This only came to my attention the moment I faced the final loss of my volleyball career, just around this time last year. It was the third set of our national quarter final. After being neck-and-neck for a majority of the match, my team had barely lost after a controversial referee call. A bittersweet ending, to say the least, let alone on a random court, in a faraway gym, and within the early hours of the morning. I think all my teammates could agree, but as whistles blew and post-game handshakes commenced, the only feeling I could genuinely muster was confusion: …what now? 

The Beginning

My sister was the original volleyball player of the family. In elementary school, I remember going to her games and watching all the teams play, admiring how close-knit the sport naturally was and how cute the hairstyles, cheers, and jerseys were. After finally joining in sixth grade myself, hours upon hours of practice in school gyms and on blazing sand courts, yearly tryouts, week-long bootcamps, and timely commutes were sacrificed in favour of reaching my best shape as an athlete. Even then, my work ethic towards volleyball was only fostered from my initial love for soccer – a sport in which I had previously played for around nine years before transitioning over. Through both activities, I’d built long-lasting relationships with teammates, coaches, and even myself throughout a competitive environment, and these developments branched out into other areas of my life in the best ways possible – many of which are still thriving today.

The Past & Present

Now that time has allowed me to truly reflect on it, I think the root cause of my concern was the possibility that all my dedication was just a waste of time. More specifically, what about my parents? After all, they were the ones who listened to my five-year-old self when I wanted to join soccer and supported me as I pursued this athletic drive until graduating. Through all of this, they travelled past borders in every mode of transportation, gave me post-game reports that I hated hearing in the moment (but really did learn from and appreciate), and showed up to every single match of mine no matter what circumstance: a workday, pouring rain, a blowout score, etc. But to not have excelled to the post-secondary phase as an athlete despite having such a supported upbringing, the thought that I’d disappointed them always crept in my mind. To be brutally honest, I still think about what could’ve been if I were just a bit better, a bit taller, a bit more athletic. Would just a bit more effort had gotten me to a completely different state?

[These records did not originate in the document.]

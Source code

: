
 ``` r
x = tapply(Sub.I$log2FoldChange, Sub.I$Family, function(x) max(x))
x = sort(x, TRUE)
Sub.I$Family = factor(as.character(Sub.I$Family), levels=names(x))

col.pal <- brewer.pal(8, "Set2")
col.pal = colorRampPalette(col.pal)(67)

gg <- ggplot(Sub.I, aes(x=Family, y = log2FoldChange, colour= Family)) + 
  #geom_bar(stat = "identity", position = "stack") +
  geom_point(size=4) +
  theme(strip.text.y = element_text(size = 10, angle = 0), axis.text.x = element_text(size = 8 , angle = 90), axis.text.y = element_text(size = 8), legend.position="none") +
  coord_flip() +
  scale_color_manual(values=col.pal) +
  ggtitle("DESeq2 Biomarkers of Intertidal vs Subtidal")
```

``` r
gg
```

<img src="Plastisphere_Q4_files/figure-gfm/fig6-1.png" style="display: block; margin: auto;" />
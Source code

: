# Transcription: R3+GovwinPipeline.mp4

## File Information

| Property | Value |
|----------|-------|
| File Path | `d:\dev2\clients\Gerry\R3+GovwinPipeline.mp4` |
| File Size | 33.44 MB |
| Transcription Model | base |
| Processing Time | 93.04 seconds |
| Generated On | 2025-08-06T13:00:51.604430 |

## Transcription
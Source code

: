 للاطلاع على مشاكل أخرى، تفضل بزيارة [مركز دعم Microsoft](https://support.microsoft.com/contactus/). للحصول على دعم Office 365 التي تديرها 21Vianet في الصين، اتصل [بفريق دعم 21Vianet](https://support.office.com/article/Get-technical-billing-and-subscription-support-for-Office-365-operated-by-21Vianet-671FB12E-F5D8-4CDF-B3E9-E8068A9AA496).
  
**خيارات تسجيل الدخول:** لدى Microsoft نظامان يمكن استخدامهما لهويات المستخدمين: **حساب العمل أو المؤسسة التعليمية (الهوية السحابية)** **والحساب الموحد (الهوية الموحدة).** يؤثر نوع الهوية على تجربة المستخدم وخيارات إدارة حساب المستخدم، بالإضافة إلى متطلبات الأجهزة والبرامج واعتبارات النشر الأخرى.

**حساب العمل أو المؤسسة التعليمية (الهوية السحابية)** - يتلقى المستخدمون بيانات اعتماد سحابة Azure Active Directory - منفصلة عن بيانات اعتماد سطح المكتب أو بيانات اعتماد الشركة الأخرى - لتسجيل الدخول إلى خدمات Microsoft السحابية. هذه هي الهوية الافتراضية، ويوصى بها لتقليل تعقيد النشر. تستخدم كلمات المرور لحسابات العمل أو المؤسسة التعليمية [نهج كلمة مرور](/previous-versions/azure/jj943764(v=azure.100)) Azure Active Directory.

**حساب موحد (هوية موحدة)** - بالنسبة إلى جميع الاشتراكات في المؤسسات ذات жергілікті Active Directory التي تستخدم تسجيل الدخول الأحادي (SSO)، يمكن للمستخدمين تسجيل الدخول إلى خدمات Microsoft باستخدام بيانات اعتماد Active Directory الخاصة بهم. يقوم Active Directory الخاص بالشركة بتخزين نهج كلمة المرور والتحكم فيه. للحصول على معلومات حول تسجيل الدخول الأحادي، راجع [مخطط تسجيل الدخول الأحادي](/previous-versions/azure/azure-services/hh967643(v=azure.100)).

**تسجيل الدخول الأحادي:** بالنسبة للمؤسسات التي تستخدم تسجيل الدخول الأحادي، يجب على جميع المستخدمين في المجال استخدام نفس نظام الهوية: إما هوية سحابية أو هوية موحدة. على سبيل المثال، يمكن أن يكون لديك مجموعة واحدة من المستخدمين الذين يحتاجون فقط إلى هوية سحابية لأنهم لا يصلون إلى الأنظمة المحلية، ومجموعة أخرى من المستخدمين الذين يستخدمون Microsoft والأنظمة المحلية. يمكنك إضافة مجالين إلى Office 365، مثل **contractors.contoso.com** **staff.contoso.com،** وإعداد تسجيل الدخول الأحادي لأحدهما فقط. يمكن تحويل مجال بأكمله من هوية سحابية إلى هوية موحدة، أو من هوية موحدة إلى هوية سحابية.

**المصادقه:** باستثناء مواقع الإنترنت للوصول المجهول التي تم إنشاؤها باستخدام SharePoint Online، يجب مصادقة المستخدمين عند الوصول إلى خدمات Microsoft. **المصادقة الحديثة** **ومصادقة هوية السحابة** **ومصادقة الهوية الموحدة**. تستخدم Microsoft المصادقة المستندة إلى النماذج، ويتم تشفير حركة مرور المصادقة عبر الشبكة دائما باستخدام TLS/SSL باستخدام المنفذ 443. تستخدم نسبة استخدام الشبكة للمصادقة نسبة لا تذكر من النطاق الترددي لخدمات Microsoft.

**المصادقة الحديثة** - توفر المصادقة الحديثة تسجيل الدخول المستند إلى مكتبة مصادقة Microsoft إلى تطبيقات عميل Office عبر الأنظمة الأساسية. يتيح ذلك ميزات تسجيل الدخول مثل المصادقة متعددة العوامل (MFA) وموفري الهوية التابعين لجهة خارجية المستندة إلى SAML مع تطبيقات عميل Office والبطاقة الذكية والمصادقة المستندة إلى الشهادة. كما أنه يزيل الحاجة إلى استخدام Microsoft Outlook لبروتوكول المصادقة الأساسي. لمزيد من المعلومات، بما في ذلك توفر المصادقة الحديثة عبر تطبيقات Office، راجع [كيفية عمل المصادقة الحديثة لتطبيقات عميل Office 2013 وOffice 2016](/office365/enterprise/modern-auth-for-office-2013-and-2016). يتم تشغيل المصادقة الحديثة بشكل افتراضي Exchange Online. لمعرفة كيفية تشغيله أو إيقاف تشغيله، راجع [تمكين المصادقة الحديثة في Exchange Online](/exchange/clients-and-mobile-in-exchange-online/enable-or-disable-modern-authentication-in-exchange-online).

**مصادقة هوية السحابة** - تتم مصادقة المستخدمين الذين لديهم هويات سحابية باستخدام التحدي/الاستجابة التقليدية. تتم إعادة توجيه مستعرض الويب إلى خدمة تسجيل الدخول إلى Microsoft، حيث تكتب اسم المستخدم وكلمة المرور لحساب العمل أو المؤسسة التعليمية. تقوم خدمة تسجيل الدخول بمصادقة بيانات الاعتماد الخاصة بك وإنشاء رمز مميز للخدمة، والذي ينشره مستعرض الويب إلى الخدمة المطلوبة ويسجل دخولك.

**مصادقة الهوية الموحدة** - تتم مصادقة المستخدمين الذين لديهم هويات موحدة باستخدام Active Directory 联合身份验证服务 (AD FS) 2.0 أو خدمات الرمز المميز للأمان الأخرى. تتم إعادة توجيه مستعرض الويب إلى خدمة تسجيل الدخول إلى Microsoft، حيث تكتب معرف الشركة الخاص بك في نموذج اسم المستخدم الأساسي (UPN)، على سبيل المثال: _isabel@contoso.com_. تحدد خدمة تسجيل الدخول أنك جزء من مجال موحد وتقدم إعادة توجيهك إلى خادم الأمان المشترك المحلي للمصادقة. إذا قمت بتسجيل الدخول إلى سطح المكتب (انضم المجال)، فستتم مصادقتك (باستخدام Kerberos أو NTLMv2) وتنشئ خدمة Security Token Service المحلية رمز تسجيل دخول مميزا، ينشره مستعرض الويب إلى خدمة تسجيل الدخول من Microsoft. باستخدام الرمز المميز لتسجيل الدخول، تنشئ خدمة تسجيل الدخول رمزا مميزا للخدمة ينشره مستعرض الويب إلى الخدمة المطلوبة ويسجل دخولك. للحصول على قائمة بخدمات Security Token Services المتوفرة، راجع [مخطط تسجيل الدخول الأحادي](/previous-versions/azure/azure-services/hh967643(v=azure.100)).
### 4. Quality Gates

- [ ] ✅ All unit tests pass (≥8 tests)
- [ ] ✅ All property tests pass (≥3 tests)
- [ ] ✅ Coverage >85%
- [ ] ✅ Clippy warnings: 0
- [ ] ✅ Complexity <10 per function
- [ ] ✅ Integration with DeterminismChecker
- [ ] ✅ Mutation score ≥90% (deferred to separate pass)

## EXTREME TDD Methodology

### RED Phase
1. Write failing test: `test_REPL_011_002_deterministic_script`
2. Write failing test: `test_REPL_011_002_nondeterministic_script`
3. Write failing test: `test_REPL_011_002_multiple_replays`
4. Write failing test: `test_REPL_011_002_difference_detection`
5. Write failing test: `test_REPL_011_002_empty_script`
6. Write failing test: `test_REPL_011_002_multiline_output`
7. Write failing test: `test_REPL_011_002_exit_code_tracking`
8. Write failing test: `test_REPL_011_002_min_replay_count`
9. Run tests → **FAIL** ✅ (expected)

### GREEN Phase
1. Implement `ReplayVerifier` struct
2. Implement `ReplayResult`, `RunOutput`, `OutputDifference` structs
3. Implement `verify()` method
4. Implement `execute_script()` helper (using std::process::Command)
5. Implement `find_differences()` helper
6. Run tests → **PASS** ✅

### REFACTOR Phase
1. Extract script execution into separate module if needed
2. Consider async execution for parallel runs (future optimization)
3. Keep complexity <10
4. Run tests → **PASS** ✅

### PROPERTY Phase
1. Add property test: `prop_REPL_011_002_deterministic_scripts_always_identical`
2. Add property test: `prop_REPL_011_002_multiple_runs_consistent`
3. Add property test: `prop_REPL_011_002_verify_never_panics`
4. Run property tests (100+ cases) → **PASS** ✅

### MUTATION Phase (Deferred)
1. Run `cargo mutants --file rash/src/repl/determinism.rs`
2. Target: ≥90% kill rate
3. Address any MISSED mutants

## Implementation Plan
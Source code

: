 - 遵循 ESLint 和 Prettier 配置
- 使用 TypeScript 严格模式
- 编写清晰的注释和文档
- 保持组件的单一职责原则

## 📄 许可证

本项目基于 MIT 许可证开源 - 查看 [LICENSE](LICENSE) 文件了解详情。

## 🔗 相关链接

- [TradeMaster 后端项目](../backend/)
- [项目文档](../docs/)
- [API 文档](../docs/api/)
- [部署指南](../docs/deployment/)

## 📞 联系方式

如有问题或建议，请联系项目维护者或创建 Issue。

Such an abrupt ending to my volleyball career had shifted my optimism into thinking in absolutes. Since I’d come of age, hadn’t been recruited, and was starting university soon, my mind was sure this was the end of my athletic career and the time to start taking on adult life. With time, I only grew more overwhelmed as several factors began to pile up: becoming independent, moving away from home, pursuing a degree that would set up the rest of my life, getting a real job…blah blah blah. All of these new responsibilities clashed at once, and I wouldn’t have an outlet and sense of community to rely on like the one I had so carefully fostered before. Growing up in such a close-knit sports environment – which had taught me many, many lessons – made it difficult to imagine a life without it. Just like when thinking about my volleyball past, the future that followed also posed uncertainty, doubt, and the dawning question of “what if”?

The…end?

In summary, I basically thought I had “aged out” of the life I was living at the time, and that it was up to me to start from the ground up in this new, scary phase – since sports were no longer an option. That bittersweet quarter-final game was only a catalyst towards growing older and moving on blindly into whatever my life held. Especially having had no plans to pursue volleyball in the coming years, I’d lose the relationships built within that network of teammates and coaches, which could also affect further aspects of my life, and so on and so forth. That was it – the end.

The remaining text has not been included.